In the listing that follows, the range to quote begins at the line that has "U+3B23X | &#x3B230;" and ends after the line that has "U+3B25X | &#x3B250;"; quote it verbatim and add nothing.

**EXCERPTED RECORDS**
▶

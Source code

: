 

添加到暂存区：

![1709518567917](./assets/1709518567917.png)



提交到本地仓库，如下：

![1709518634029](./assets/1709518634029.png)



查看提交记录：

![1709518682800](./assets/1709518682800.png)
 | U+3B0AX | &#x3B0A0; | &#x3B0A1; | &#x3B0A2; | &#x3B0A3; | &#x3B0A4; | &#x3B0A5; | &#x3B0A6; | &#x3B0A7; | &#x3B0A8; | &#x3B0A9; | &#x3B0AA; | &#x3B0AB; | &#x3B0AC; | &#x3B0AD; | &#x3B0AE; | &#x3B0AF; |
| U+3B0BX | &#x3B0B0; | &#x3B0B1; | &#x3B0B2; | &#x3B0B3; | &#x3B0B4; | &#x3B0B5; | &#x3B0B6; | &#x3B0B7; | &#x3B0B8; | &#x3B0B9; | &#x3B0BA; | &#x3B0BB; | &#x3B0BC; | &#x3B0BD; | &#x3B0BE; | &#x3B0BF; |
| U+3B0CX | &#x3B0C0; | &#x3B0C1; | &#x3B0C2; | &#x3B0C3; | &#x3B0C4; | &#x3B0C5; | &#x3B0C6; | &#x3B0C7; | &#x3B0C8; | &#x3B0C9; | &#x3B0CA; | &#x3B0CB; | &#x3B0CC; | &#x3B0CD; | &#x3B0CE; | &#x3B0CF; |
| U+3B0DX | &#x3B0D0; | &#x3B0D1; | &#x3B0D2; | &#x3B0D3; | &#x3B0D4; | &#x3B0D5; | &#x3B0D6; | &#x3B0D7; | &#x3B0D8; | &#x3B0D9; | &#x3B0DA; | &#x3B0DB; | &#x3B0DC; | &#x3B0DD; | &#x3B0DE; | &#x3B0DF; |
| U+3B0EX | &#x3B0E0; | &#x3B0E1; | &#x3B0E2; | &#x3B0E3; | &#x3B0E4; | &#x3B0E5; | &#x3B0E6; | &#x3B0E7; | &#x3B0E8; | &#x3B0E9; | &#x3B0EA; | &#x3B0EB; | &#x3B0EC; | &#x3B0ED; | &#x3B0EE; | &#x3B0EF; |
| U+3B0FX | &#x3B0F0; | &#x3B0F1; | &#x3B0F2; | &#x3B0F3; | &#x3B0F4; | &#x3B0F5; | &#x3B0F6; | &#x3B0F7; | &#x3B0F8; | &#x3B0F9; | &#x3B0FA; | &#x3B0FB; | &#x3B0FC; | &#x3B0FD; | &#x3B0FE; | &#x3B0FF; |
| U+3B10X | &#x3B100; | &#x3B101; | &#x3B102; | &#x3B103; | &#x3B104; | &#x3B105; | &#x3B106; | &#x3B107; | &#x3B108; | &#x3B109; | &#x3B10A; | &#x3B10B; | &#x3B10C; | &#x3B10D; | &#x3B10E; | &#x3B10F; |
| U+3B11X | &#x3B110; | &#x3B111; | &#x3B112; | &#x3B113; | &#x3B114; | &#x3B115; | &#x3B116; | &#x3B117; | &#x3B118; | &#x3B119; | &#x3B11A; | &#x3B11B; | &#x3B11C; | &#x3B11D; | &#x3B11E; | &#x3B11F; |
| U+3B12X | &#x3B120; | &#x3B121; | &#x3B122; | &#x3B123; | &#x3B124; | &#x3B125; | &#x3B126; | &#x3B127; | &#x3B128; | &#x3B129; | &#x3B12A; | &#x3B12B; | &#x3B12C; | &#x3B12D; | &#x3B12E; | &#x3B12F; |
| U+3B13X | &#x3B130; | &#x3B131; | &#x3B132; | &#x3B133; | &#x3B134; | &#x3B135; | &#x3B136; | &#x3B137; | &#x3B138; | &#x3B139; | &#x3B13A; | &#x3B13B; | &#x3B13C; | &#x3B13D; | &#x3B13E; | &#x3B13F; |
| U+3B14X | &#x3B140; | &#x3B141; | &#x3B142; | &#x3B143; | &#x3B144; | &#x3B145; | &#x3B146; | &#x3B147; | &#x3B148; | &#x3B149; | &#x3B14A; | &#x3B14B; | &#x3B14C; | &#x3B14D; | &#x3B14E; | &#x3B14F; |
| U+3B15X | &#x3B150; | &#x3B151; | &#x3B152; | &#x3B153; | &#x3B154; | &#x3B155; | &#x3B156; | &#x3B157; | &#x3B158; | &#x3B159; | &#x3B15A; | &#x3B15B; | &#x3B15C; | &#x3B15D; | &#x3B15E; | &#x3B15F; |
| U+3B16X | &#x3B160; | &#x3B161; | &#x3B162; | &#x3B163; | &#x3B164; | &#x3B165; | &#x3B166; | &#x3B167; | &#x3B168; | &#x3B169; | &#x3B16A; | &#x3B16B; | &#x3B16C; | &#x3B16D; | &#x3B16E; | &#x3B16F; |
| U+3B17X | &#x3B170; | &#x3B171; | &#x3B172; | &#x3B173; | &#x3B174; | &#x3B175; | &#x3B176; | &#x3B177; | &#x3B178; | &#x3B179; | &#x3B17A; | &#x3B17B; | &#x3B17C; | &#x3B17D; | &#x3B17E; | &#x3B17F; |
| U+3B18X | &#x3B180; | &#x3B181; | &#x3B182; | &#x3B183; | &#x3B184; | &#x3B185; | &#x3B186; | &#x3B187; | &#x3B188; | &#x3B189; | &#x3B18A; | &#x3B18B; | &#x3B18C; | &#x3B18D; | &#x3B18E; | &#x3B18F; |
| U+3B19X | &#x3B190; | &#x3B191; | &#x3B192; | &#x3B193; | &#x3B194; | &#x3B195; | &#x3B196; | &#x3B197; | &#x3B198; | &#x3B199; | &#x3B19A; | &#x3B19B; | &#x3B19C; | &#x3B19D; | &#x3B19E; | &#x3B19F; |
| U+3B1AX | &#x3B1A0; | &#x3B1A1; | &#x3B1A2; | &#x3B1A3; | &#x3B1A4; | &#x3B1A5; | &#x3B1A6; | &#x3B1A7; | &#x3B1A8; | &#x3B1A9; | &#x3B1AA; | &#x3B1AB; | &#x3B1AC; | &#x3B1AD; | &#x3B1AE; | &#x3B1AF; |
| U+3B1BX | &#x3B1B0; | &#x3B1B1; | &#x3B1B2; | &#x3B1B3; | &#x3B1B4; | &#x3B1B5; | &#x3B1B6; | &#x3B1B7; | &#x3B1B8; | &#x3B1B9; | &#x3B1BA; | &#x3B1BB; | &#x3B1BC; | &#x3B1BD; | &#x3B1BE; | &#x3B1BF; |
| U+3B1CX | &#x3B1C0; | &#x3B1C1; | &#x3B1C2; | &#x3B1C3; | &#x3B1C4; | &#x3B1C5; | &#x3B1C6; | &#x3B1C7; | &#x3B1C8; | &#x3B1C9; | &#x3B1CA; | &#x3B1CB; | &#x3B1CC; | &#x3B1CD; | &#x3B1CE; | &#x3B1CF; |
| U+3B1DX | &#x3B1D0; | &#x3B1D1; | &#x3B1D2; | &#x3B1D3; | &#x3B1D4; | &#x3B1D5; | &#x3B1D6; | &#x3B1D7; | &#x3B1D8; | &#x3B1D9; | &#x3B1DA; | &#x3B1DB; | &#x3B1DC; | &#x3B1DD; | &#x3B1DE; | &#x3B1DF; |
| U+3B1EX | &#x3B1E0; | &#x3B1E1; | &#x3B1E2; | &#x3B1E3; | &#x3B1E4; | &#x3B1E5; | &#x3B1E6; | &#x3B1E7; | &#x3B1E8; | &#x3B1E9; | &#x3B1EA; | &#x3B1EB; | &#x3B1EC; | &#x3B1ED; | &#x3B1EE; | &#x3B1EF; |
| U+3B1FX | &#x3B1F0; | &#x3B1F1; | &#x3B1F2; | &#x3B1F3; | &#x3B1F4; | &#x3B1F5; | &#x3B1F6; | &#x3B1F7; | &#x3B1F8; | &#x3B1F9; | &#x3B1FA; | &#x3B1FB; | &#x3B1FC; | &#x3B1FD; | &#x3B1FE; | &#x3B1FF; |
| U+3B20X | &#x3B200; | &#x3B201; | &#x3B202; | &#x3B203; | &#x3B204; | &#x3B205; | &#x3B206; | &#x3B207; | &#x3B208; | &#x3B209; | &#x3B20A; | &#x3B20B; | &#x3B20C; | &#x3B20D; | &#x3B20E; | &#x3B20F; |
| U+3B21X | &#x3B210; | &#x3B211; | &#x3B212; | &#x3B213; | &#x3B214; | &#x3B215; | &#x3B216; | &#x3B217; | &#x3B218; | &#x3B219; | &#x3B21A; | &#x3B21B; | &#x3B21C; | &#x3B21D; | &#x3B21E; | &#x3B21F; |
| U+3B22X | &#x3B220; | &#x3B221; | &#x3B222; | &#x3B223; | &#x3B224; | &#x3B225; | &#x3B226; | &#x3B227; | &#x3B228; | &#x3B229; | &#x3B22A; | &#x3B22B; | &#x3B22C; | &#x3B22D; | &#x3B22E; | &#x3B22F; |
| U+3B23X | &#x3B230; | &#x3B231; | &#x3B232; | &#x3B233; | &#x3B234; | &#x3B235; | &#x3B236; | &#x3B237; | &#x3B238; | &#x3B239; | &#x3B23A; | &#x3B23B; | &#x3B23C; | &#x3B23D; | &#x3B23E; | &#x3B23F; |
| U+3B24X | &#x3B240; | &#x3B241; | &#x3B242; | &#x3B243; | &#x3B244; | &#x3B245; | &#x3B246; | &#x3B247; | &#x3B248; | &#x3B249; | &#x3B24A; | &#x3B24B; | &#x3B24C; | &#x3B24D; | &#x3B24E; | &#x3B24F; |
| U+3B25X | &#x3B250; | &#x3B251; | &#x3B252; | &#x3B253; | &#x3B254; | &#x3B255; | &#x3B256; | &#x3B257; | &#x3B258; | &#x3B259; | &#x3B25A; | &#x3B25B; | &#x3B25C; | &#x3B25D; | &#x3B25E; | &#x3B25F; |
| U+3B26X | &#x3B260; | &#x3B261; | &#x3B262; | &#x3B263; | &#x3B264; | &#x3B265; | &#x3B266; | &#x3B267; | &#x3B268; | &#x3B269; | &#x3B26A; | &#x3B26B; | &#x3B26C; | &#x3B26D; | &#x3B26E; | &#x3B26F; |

◀

**TASK SOLUTION**
| U+3B23X | &#x3B230; | &#x3B231; | &#x3B232; | &#x3B233; | &#x3B234; | &#x3B235; | &#x3B236; | &#x3B237; | &#x3B238; | &#x3B239; | &#x3B23A; | &#x3B23B; | &#x3B23C; | &#x3B23D; | &#x3B23E; | &#x3B23F; |
| U+3B24X | &#x3B240; | &#x3B241; | &#x3B242; | &#x3B243; | &#x3B244; | &#x3B245; | &#x3B246; | &#x3B247; | &#x3B248; | &#x3B249; | &#x3B24A; | &#x3B24B; | &#x3B24C; | &#x3B24D; | &#x3B24E; | &#x3B24F; |
| U+3B25X | &#x3B250; | &#x3B251; | &#x3B252; | &#x3B253; | &#x3B254; | &#x3B255; | &#x3B256; | &#x3B257; | &#x3B258; | &#x3B259; | &#x3B25A; | &#x3B25B; | &#x3B25C; | &#x3B25D; | &#x3B25E; | &#x3B25F; |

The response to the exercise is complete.